Start of Listed records

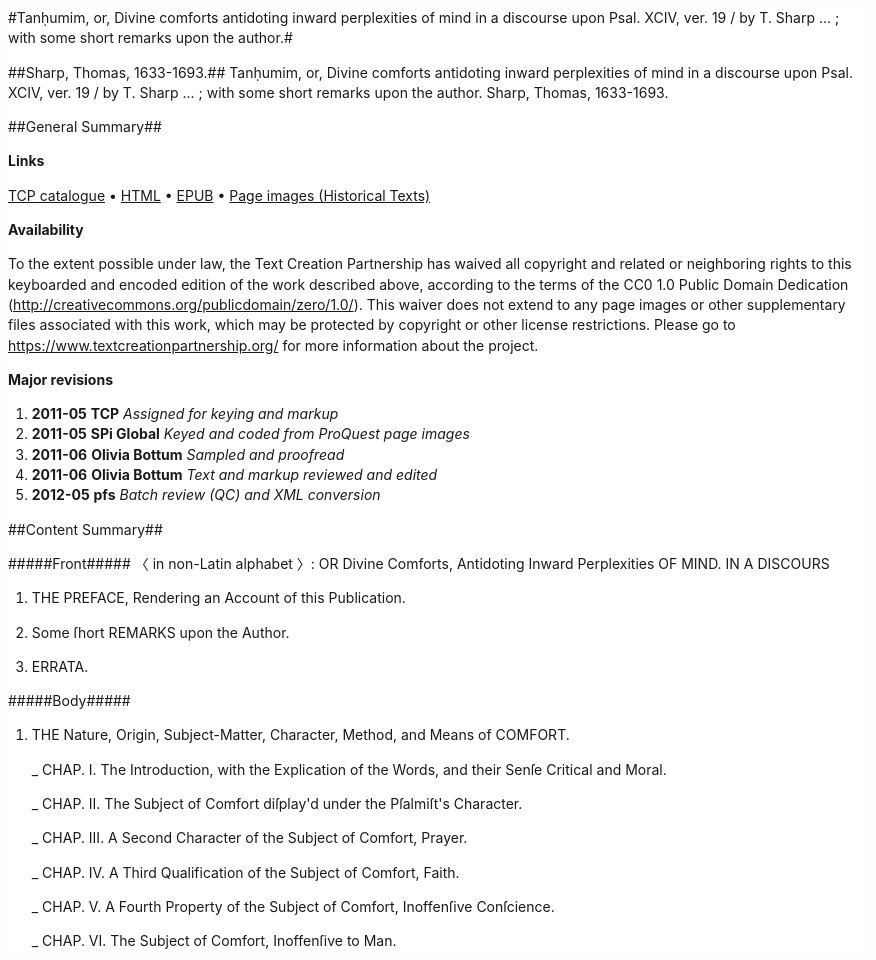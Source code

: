 #Tanḥumim, or, Divine comforts antidoting inward perplexities of mind in a discourse upon Psal. XCIV, ver. 19 / by T. Sharp ... ; with some short remarks upon the author.#

##Sharp, Thomas, 1633-1693.##
Tanḥumim, or, Divine comforts antidoting inward perplexities of mind in a discourse upon Psal. XCIV, ver. 19 / by T. Sharp ... ; with some short remarks upon the author.
Sharp, Thomas, 1633-1693.

##General Summary##

**Links**

[TCP catalogue](http://www.ota.ox.ac.uk/tcp/)  • 
[HTML](http://tei.it.ox.ac.uk/tcp/Texts-HTML/free/A59/A59579.html)  • 
[EPUB](http://tei.it.ox.ac.uk/tcp/Texts-EPUB/free/A59/A59579.epub) • 
[Page images (Historical Texts)](https://historicaltexts.jisc.ac.uk/eebo-13593439e)

**Availability**

To the extent possible under law, the Text Creation Partnership has waived all copyright and related or neighboring rights to this keyboarded and encoded edition of the work described above, according to the terms of the CC0 1.0 Public Domain Dedication (http://creativecommons.org/publicdomain/zero/1.0/). This waiver does not extend to any page images or other supplementary files associated with this work, which may be protected by copyright or other license restrictions. Please go to https://www.textcreationpartnership.org/ for more information about the project.

**Major revisions**

1. __2011-05__ __TCP__ *Assigned for keying and markup*
1. __2011-05__ __SPi Global__ *Keyed and coded from ProQuest page images*
1. __2011-06__ __Olivia Bottum__ *Sampled and proofread*
1. __2011-06__ __Olivia Bottum__ *Text and markup reviewed and edited*
1. __2012-05__ __pfs__ *Batch review (QC) and XML conversion*

##Content Summary##

#####Front#####
〈 in non-Latin alphabet 〉: OR Divine Comforts, Antidoting Inward Perplexities OF MIND. IN A DISCOURS
1. THE PREFACE, Rendering an Account of this Publication.

1. Some ſhort REMARKS upon the Author.

1. ERRATA.

#####Body#####

1. THE Nature, Origin, Subject-Matter, Character, Method, and Means of COMFORT.

    _ CHAP. I. The Introduction, with the Explication of the Words, and their Senſe Critical and Moral.

    _ CHAP. II. The Subject of Comfort diſplay'd under the Pſalmiſt's Character.

    _ CHAP. III. A Second Character of the Subject of Comfort, Prayer.

    _ CHAP. IV. A Third Qualification of the Subject of Comfort, Faith.

    _ CHAP. V. A Fourth Property of the Subject of Comfort, Inoffenſive Conſcience.

    _ CHAP. VI. The Subject of Comfort, Inoffenſive to Man.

End of Listed records

Problem description. In the listing above, find the line that contains "##Content Summary##". Write it out exactly, along with each line after it up to and including the last.

Result for this task.
##Content Summary##

#####Front#####
〈 in non-Latin alphabet 〉: OR Divine Comforts, Antidoting Inward Perplexities OF MIND. IN A DISCOURS
1. THE PREFACE, Rendering an Account of this Publication.

1. Some ſhort REMARKS upon the Author.

1. ERRATA.

#####Body#####

1. THE Nature, Origin, Subject-Matter, Character, Method, and Means of COMFORT.

    _ CHAP. I. The Introduction, with the Explication of the Words, and their Senſe Critical and Moral.

    _ CHAP. II. The Subject of Comfort diſplay'd under the Pſalmiſt's Character.

    _ CHAP. III. A Second Character of the Subject of Comfort, Prayer.

    _ CHAP. IV. A Third Qualification of the Subject of Comfort, Faith.

    _ CHAP. V. A Fourth Property of the Subject of Comfort, Inoffenſive Conſcience.

    _ CHAP. VI. The Subject of Comfort, Inoffenſive to Man.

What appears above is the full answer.